_WORK TO COMPLETE_: Could you reproduce, word for word, everything below from the line containing "It does its" down to the line containing "The crashes are", with both of those lines included and no others?

_SOURCE DATA_:

▼

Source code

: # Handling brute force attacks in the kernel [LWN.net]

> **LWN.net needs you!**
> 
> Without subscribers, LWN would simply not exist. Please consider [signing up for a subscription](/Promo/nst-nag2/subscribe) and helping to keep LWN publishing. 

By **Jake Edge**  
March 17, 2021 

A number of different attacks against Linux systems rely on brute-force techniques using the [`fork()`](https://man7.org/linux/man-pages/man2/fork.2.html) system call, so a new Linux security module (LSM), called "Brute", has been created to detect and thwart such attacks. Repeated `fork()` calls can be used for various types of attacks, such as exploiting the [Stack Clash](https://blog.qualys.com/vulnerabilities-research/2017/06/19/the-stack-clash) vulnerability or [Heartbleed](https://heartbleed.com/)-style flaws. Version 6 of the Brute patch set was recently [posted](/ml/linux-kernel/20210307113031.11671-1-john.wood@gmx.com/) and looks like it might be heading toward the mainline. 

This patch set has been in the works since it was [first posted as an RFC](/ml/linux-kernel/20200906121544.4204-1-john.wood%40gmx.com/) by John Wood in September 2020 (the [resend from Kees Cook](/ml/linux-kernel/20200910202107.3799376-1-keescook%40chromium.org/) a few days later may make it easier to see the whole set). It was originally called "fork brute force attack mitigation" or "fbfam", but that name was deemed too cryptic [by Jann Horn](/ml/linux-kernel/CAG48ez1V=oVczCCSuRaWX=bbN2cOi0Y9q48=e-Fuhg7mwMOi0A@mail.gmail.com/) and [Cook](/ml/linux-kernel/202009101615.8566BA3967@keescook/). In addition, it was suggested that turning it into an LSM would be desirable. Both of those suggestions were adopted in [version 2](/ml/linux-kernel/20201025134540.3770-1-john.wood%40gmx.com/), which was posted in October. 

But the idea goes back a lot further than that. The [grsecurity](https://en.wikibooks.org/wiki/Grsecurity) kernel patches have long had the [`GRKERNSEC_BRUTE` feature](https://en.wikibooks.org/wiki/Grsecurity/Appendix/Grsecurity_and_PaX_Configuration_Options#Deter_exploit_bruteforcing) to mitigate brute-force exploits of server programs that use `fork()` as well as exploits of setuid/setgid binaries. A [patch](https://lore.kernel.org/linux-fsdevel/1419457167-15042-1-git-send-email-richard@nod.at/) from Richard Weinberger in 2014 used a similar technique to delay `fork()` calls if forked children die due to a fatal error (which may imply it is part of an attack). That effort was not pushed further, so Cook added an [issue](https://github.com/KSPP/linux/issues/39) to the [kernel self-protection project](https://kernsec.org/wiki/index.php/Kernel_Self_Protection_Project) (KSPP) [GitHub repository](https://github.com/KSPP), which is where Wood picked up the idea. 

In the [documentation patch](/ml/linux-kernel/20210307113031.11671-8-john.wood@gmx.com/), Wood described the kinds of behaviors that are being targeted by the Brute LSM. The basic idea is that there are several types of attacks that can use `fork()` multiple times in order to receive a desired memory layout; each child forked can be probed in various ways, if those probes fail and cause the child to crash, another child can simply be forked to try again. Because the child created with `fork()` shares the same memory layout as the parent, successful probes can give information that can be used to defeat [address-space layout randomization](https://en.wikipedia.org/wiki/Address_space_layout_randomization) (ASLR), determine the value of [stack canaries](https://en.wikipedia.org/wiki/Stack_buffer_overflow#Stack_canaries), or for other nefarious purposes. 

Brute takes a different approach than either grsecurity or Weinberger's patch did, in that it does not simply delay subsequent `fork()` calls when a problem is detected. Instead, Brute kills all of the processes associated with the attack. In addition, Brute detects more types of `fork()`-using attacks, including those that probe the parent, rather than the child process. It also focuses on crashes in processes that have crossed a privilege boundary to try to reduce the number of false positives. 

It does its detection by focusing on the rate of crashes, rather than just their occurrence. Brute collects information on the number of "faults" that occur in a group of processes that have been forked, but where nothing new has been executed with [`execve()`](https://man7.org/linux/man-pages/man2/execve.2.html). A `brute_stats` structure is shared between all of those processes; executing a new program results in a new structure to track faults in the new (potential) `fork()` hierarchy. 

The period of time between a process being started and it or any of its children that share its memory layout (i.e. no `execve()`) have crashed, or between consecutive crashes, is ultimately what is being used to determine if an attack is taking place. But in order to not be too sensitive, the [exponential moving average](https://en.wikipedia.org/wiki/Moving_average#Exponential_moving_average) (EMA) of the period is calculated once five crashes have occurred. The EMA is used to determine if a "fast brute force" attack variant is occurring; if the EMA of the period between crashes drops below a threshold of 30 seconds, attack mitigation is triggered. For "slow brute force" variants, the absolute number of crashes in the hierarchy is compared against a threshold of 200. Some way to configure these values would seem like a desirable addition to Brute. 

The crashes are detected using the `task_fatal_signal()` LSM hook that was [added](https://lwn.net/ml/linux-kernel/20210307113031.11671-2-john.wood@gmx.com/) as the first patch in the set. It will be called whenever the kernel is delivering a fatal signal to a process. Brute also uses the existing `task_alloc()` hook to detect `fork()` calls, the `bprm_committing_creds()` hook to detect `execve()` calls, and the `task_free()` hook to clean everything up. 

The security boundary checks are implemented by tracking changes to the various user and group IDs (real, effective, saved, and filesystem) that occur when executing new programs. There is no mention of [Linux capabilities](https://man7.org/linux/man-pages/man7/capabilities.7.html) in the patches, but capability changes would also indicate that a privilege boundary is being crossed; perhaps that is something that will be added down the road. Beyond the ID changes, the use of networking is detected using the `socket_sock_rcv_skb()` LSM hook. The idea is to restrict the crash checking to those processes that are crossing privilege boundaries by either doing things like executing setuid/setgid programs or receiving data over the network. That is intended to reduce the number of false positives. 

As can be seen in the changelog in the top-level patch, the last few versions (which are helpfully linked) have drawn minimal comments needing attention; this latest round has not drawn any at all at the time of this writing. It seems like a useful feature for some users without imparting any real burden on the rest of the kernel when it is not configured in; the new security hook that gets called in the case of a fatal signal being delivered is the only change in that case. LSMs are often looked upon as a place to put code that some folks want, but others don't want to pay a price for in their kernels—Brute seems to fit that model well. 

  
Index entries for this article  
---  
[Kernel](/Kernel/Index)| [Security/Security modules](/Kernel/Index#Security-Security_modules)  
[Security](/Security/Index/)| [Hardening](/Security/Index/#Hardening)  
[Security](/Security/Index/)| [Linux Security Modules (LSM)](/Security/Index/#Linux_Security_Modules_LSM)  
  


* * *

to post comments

▲

_FINAL ANSWER_:
It does its detection by focusing on the rate of crashes, rather than just their occurrence. Brute collects information on the number of "faults" that occur in a group of processes that have been forked, but where nothing new has been executed with [`execve()`](https://man7.org/linux/man-pages/man2/execve.2.html). A `brute_stats` structure is shared between all of those processes; executing a new program results in a new structure to track faults in the new (potential) `fork()` hierarchy. 

The period of time between a process being started and it or any of its children that share its memory layout (i.e. no `execve()`) have crashed, or between consecutive crashes, is ultimately what is being used to determine if an attack is taking place. But in order to not be too sensitive, the [exponential moving average](https://en.wikipedia.org/wiki/Moving_average#Exponential_moving_average) (EMA) of the period is calculated once five crashes have occurred. The EMA is used to determine if a "fast brute force" attack variant is occurring; if the EMA of the period between crashes drops below a threshold of 30 seconds, attack mitigation is triggered. For "slow brute force" variants, the absolute number of crashes in the hierarchy is compared against a threshold of 200. Some way to configure these values would seem like a desirable addition to Brute. 

The crashes are detected using the `task_fatal_signal()` LSM hook that was [added](https://lwn.net/ml/linux-kernel/20210307113031.11671-2-john.wood@gmx.com/) as the first patch in the set. It will be called whenever the kernel is delivering a fatal signal to a process. Brute also uses the existing `task_alloc()` hook to detect `fork()` calls, the `bprm_committing_creds()` hook to detect `execve()` calls, and the `task_free()` hook to clean everything up. 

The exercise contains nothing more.